The Toronto-listed company said the latest order for a Seaway-Max self-unloading vessel would be based on an upgraded version of its Equinox design.
Construction of the ship will begin in late 2022 and the vessel is expected to join the fleet at the beginning of the 2024 navigation season.
“Triggering the option now enables Algoma to lock in a building slot with ideal delivery timing,” the shipowner said in a statement.
The new vessel is scheduled to replace the 34,066-dwt Algoma Transport (built 1979), one of the oldest vessels in the Algoma dry bulk fleet.
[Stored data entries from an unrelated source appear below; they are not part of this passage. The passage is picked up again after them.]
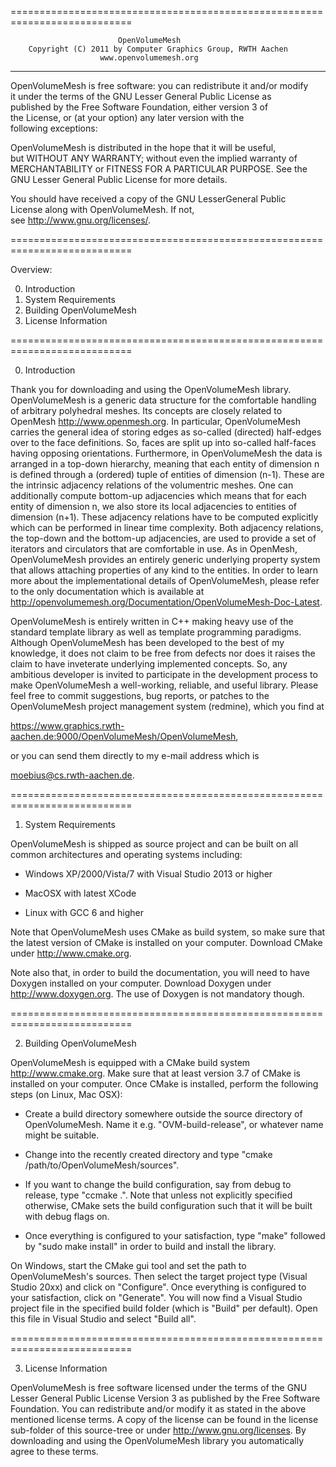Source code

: ===========================================================================
                                                                           
                            OpenVolumeMesh                                 
        Copyright (C) 2011 by Computer Graphics Group, RWTH Aachen         
                        www.openvolumemesh.org                             
                                                                           
---------------------------------------------------------------------------
                                                                           
  OpenVolumeMesh is free software: you can redistribute it and/or modify   
  it under the terms of the GNU Lesser General Public License as           
  published by the Free Software Foundation, either version 3 of           
  the License, or (at your option) any later version with the              
  following exceptions:                                                    
                                                                           
  OpenVolumeMesh is distributed in the hope that it will be useful,        
  but WITHOUT ANY WARRANTY; without even the implied warranty of           
  MERCHANTABILITY or FITNESS FOR A PARTICULAR PURPOSE.  See the            
  GNU Lesser General Public License for more details.                      
                                                                           
  You should have received a copy of the GNU LesserGeneral Public          
  License along with OpenVolumeMesh. If not,                              
  see <http://www.gnu.org/licenses/>.                                      
                                                                           
=========================================================================== 

Overview:

0. Introduction
1. System Requirements
2. Building OpenVolumeMesh
3. License Information

=========================================================================== 

0. Introduction

Thank you for downloading and using the OpenVolumeMesh library. OpenVolumeMesh
is a generic data structure for the comfortable handling of arbitrary
polyhedral meshes. Its concepts are closely related to OpenMesh
<http://www.openmesh.org>. In particular, OpenVolumeMesh carries the general
idea of storing edges as so-called (directed) half-edges over to the face
definitions. So, faces are split up into so-called half-faces having opposing
orientations. Furthermore, in OpenVolumeMesh the data is arranged in a top-down
hierarchy, meaning that each entity of dimension n is defined through a
(ordered) tuple of entities of dimension (n-1). These are the intrinsic
adjacency relations of the volumentric meshes. One can additionally compute
bottom-up adjacencies which means that for each entity of dimension n, we also
store its local adjacencies to entities of dimension (n+1). These adjacency
relations have to be computed explicitly which can be performed in linear time
complexity. Both adjacency relations, the top-down and the bottom-up
adjacencies, are used to provide a set of iterators and circulators that are
comfortable in use. As in OpenMesh, OpenVolumeMesh provides an entirely generic
underlying property system that allows attaching properties of any kind to the
entities. In order to learn more about the implementational details of
OpenVolumeMesh, please refer to the only documentation which is available
at <http://openvolumemesh.org/Documentation/OpenVolumeMesh-Doc-Latest>.

OpenVolumeMesh is entirely written in C++ making heavy use of the
standard template library as well as template programming paradigms.
Although OpenVolumeMesh has been developed to the best of my knowledge,
it does not claim to be free from defects nor does it raises the claim to
have inveterate underlying implemented concepts. So, any ambitious developer
is invited to participate in the development process to make OpenVolumeMesh
a well-working, reliable, and useful library. Please feel free to commit
suggestions, bug reports, or patches to the OpenVolumeMesh project management
system (redmine), which you find at

<https://www.graphics.rwth-aachen.de:9000/OpenVolumeMesh/OpenVolumeMesh>,

or you can send them directly to my e-mail address which is

<moebius@cs.rwth-aachen.de>.

=========================================================================== 

1. System Requirements

OpenVolumeMesh is shipped as source project and can be built on all common
architectures and operating systems including:

- Windows XP/2000/Vista/7 with Visual Studio 2013 or higher

- MacOSX with latest XCode 

- Linux with GCC 6 and higher

Note that OpenVolumeMesh uses CMake as build system, so make sure that
the latest version of CMake is installed on your computer. Download
CMake under <http://www.cmake.org>.

Note also that, in order to build the documentation, you will need to
have Doxygen installed on your computer. Download Doxygen under
<http://www.doxygen.org>. The use of Doxygen is not mandatory though.

=========================================================================== 

2. Building OpenVolumeMesh

OpenVolumeMesh is equipped with a CMake build system <http://www.cmake.org>.
Make sure that at least version 3.7 of CMake is installed on your computer.
Once CMake is installed, perform the following steps (on Linux, Mac OSX):

- Create a build directory somewhere outside the source directory
  of OpenVolumeMesh. Name it e.g. "OVM-build-release", or whatever
  name might be suitable.

- Change into the recently created directory and type
  "cmake /path/to/OpenVolumeMesh/sources".

- If you want to change the build configuration, say from debug to release,
  type "ccmake .". Note that unless not explicitly specified otherwise, CMake
  sets the build configuration such that it will be built with debug flags on.

- Once everything is configured to your satisfaction, type "make" followed
  by "sudo make install" in order to build and install the library.

On Windows, start the CMake gui tool and set the path to OpenVolumeMesh's
sources. Then select the target project type (Visual Studio 20xx)
and click on "Configure". Once everything is configured to your satisfaction,
click on "Generate". You will now find a Visual Studio project file
in the specified build folder (which is "Build" per default). Open this
file in Visual Studio and select "Build all".

===========================================================================

3. License Information

OpenVolumeMesh is free software licensed under the terms of the
GNU Lesser General Public License Version 3 as published by the Free Software
Foundation. You can redistribute and/or modify it as stated in the
above mentioned license terms. A copy of the license can be found
in the license sub-folder of this source-tree or under
<http://www.gnu.org/licenses>. By downloading and using the OpenVolumeMesh
library you automatically agree to these terms.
Financial terms were not disclosed.
The new Equinox 2.0 design is said to build on the original Equinox Class standards to achieve better fuel efficiency, improved speed at lower engine power and enhanced deadweight capacity.
Design changes include various weight-saving innovations and a reconfigured stern that incorporates a dual-rudder design to increase cargo-hold size, resulting in an increase in the capacity of the vessel by about 1,440 tonnes.
Algoma said other design improvements include an efficiency upgrade to the propeller and changes in the shape of cargo holds to improve the handling of certain “sticky” cargoes.
“Our in-house design team is relentless in their pursuit of improvements in our vessel designs,” said Gregg Ruhl, president and chief executive of Algoma.
“Each previous Equinox Class ship incorporated modest improvements over its predecessors, as we learned more about the vessels during construction and as they entered operations.
“The changes made for this vessel were such an improvement over the previous design that we feel adding a version number to the design name makes sense.”
Algoma said the new Equinox 2.0 ship feature important sustainability advantages that will help it “meet its greenhouse gas targets, reducing the amount of emissions per cargo tonne-kilometre”.
The shipowner said it has invested over $50m in sustaining its dry bulk business since the launch of the Equinox Class fleet renewal plan in 2010.
Algoma owns and operates the largest fleet of dry and liquid bulk carriers operating on the Great Lakes St Lawrence Waterway, including self-unloading and gearless bulkers, cement carriers and product tankers.